Graduado em letras pela Universidade Federal de Ouro Preto (Ufop), o
escritor de 24 anos diz que o melhor prêmio é a aposta feita em um texto
futuro. “Além de ser uma possibilidade, como é o meu caso, de poder
sair do anonimato e talvez conseguir lançar o livro”, diz.
Ainda
de acordo com Fechus, que estreou em 2010 com o livro Primeira pessoa,
escrito em parceria com sua mãe, a escritora Gislaine Buosi, sua
preocupação imediata é terminar de escrever Óleo sobre tela, ao qual vem
dedicando boa parte do seu tempo. “O processo de publicação é um outro
capítulo, talvez tão difícil quanto escrever, ainda mais para quem não
tem experiência em lidar com o mercado editorial, como é o meu caso”,
diz. Leitor assumido de autores como os argentinos Jorge Luis Borges e
Macedônio Fernandez, Gustavo Fechus adianta, sobre o livro, que se trata
de história comprometida com a narrativa de ficção e com a reflexão
conceitual sobre os elementos que constituem o gênero.
Artista
eclético e vivendo há sete anos em Mariana, o escritor, em paralelo à
literatura, investe com sucesso na carreira musical, como violinista. No
ano passado, foi vencedor do Prêmio Jovem músico BDMG, de música
erudita, e este ano ficou com o Prêmio Jovem instrumentista BDMG de MPB.
E já promete, para dezembro, fazer uma apresentação em Belo Horizonte.

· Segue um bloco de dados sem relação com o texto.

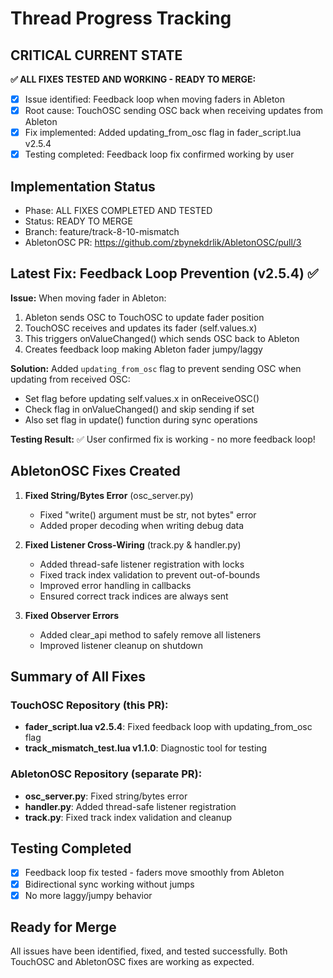 # Thread Progress Tracking

## CRITICAL CURRENT STATE
**✅ ALL FIXES TESTED AND WORKING - READY TO MERGE:**
- [x] Issue identified: Feedback loop when moving faders in Ableton
- [x] Root cause: TouchOSC sending OSC back when receiving updates from Ableton
- [x] Fix implemented: Added updating_from_osc flag in fader_script.lua v2.5.4
- [x] Testing completed: Feedback loop fix confirmed working by user

## Implementation Status
- Phase: ALL FIXES COMPLETED AND TESTED
- Status: READY TO MERGE
- Branch: feature/track-8-10-mismatch
- AbletonOSC PR: https://github.com/zbynekdrlik/AbletonOSC/pull/3

## Latest Fix: Feedback Loop Prevention (v2.5.4) ✅
**Issue:** When moving fader in Ableton:
1. Ableton sends OSC to TouchOSC to update fader position
2. TouchOSC receives and updates its fader (self.values.x)
3. This triggers onValueChanged() which sends OSC back to Ableton
4. Creates feedback loop making Ableton fader jumpy/laggy

**Solution:** Added `updating_from_osc` flag to prevent sending OSC when updating from received OSC:
- Set flag before updating self.values.x in onReceiveOSC()
- Check flag in onValueChanged() and skip sending if set
- Also set flag in update() function during sync operations

**Testing Result:** ✅ User confirmed fix is working - no more feedback loop!

## AbletonOSC Fixes Created
1. **Fixed String/Bytes Error** (osc_server.py)
   - Fixed "write() argument must be str, not bytes" error
   - Added proper decoding when writing debug data

2. **Fixed Listener Cross-Wiring** (track.py & handler.py)
   - Added thread-safe listener registration with locks
   - Fixed track index validation to prevent out-of-bounds
   - Improved error handling in callbacks  
   - Ensured correct track indices are always sent

3. **Fixed Observer Errors**
   - Added clear_api method to safely remove all listeners
   - Improved listener cleanup on shutdown

## Summary of All Fixes
### TouchOSC Repository (this PR):
- **fader_script.lua v2.5.4**: Fixed feedback loop with updating_from_osc flag
- **track_mismatch_test.lua v1.1.0**: Diagnostic tool for testing

### AbletonOSC Repository (separate PR):
- **osc_server.py**: Fixed string/bytes error
- **handler.py**: Added thread-safe listener registration
- **track.py**: Fixed track index validation and cleanup

## Testing Completed
- [x] Feedback loop fix tested - faders move smoothly from Ableton
- [x] Bidirectional sync working without jumps
- [x] No more laggy/jumpy behavior

## Ready for Merge
All issues have been identified, fixed, and tested successfully. Both TouchOSC and AbletonOSC fixes are working as expected.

Quem sabe não lança o livro junto?
Um sonhoQuem
também começa a ver realizado o sonho de publicar seu primeiro romance,
O sonho de Morfeu, projeto com o qual venceu o Jovem escritor em 2011, é
André Zambaldi. Nascido em Belo Horizonte, seu livro será publicado
pela Editora Asadepapel, com lançamento previsto para o início do
segundo semestre, com projeto gráfico de Marcelo Xavier. Formado em
história pela Ufop, onde ficou amigo de Gustavo Fechus, Zambaldi conta
que ganhar o prêmio significou uma mudança de perspectiva, um alento
para algo que até então não passava de um sonho. “Só consegui a bolsa na
terceira tentativa, já no limite da idade para concorrer, e tratei de
aproveitar”, conta.
Especialista em história medieval, leitor de
García Márquez, Umberto Eco, Dostoiévski e Saramago, André Zambaldi diz
que começou a se interessar pela literatura jogando RPG com os colegas
de faculdade. “Essa modalidade de jogo foi fundamental para que eu
pudesse tentar desenvolver uma mentalidade criativa e crítica, além de
me fazer interessar mais pela leitura”, revela o escritor.
Sobre
O sonho de Morfeu, ele diz tratar-se de história que começou a ganhar
corpo nos “conturbados tempos vividos em Mariana”. “O protagonista,
estudante de um curso de humanas na cidade, sofre com os tormentos do
excesso de conhecimento, materializados a ponto de se tornarem reais.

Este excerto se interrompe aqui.